By GEORGE TOSHIO JOHNSTON
If you’ve ever used Google.com, you may have encountered something called the Google Doodle. Google will, on random days that coincide with a luminary’s birthday or a holiday, change the look of the normal, bare-bones Google search page in honor of whatever it’s celebrating.
On July 7, the Google Doodle honored none other than Eiji Tsuburaya, Japan’s godfather of tokusatsu or live-action special effects, on what would have been his 114th birthday. If you’ve ever watched a classic Godzilla/Gojira movie (classic, as in ones with a man in a rubber costume, not a computer-generated Big G) or Ultraman show, then you know of Tsuburaya’s legacy, even if you’re unfamiliar with his name. This is not, for what it’s worth, the first time I’ve written about Tsuburaya.
Back in May 2008, I wrote about a then-new book on Tsuburaya titled “Eiji Tsuburaya: Master of Monsters: Defending the Earth With Ultraman, Godzilla and Friends in the Golden Age of Japanese Science Fiction Film” by August Ragone. (Turns out author Ragone is still keeping Tsuburaya’s legacy alive, but more on that later.)

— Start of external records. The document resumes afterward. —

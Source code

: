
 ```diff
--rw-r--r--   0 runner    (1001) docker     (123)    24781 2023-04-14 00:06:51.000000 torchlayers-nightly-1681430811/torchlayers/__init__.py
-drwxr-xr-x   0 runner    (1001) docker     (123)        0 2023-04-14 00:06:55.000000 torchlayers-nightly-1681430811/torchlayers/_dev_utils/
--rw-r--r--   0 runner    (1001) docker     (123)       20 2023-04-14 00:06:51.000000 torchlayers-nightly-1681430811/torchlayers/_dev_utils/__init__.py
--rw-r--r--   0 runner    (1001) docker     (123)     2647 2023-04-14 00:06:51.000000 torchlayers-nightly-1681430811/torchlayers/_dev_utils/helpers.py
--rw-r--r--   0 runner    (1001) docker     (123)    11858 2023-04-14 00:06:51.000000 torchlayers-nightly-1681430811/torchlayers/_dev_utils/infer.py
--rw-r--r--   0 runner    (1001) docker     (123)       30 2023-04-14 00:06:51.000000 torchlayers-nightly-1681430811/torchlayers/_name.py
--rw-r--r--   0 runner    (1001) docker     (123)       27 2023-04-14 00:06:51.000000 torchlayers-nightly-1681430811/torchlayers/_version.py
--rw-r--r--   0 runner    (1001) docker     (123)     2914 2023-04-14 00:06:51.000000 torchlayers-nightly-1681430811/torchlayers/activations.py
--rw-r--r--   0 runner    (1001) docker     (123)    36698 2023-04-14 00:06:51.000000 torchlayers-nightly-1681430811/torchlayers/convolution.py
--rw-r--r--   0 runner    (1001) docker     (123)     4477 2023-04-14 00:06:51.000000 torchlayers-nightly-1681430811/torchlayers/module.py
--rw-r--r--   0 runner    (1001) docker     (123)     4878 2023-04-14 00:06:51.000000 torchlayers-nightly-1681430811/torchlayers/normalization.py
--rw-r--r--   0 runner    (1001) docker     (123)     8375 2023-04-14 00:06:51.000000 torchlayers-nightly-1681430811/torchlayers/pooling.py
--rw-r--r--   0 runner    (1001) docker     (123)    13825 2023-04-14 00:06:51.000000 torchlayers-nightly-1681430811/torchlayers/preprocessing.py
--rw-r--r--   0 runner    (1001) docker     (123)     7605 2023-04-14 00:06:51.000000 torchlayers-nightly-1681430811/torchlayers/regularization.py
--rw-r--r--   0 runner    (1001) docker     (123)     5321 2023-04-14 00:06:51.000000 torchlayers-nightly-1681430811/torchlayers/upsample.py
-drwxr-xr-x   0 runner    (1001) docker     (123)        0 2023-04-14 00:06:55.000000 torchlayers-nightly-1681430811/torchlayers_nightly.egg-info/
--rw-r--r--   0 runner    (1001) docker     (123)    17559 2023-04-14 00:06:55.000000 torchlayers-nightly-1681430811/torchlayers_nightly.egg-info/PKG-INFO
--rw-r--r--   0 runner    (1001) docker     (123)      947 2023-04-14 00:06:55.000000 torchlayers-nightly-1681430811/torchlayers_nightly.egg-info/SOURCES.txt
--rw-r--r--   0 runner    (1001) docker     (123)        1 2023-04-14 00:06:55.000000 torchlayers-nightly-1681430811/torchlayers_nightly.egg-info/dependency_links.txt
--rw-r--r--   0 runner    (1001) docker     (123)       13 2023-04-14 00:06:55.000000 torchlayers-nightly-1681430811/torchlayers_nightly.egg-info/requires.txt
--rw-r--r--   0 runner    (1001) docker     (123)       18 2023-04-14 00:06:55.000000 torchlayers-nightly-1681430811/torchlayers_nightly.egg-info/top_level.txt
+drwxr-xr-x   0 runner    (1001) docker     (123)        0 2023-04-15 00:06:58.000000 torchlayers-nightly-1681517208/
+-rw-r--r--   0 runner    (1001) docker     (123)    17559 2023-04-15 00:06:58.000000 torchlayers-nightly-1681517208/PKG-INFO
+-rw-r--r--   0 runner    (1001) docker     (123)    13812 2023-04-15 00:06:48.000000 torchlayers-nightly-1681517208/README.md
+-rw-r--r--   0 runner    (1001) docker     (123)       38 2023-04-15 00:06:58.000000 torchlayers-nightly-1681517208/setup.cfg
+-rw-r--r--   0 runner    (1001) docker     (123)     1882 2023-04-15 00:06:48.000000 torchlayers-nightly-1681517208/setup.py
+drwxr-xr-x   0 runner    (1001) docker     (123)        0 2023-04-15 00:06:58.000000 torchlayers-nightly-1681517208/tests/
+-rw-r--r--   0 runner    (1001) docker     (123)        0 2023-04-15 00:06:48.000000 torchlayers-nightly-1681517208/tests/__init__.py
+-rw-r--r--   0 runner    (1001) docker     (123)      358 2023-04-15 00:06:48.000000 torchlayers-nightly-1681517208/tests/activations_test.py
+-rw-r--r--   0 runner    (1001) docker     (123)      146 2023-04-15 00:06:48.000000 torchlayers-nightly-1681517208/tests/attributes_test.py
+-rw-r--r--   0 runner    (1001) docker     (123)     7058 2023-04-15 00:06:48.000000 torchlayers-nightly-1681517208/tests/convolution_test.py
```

Anyway, this particular Google Doodle is an interactive animation that features Tsuburaya as a cartoon character and it tests your abilities to direct short movie sequences involving various kaiju and an Ultraman-like character. Even though July 7 is now in the past, you can revisit the Google Doogle by going to https://g.co/doodle/7ykn4e and see for yourself.
Tsuburaya’s legacy got even more exposure in July via the streaming channel Shout Factory TV, which launched in February. That there is a Shout Factory TV streaming channel is great news by itself. This L.A.-based company has for years had a knack for curating great but forgotten music, TV shows and movies on CD, DVD and Blu-Ray. It’s a great addition to the lineup of streaming channels (but it’s not available for Apple TV devices) for cord-cutters.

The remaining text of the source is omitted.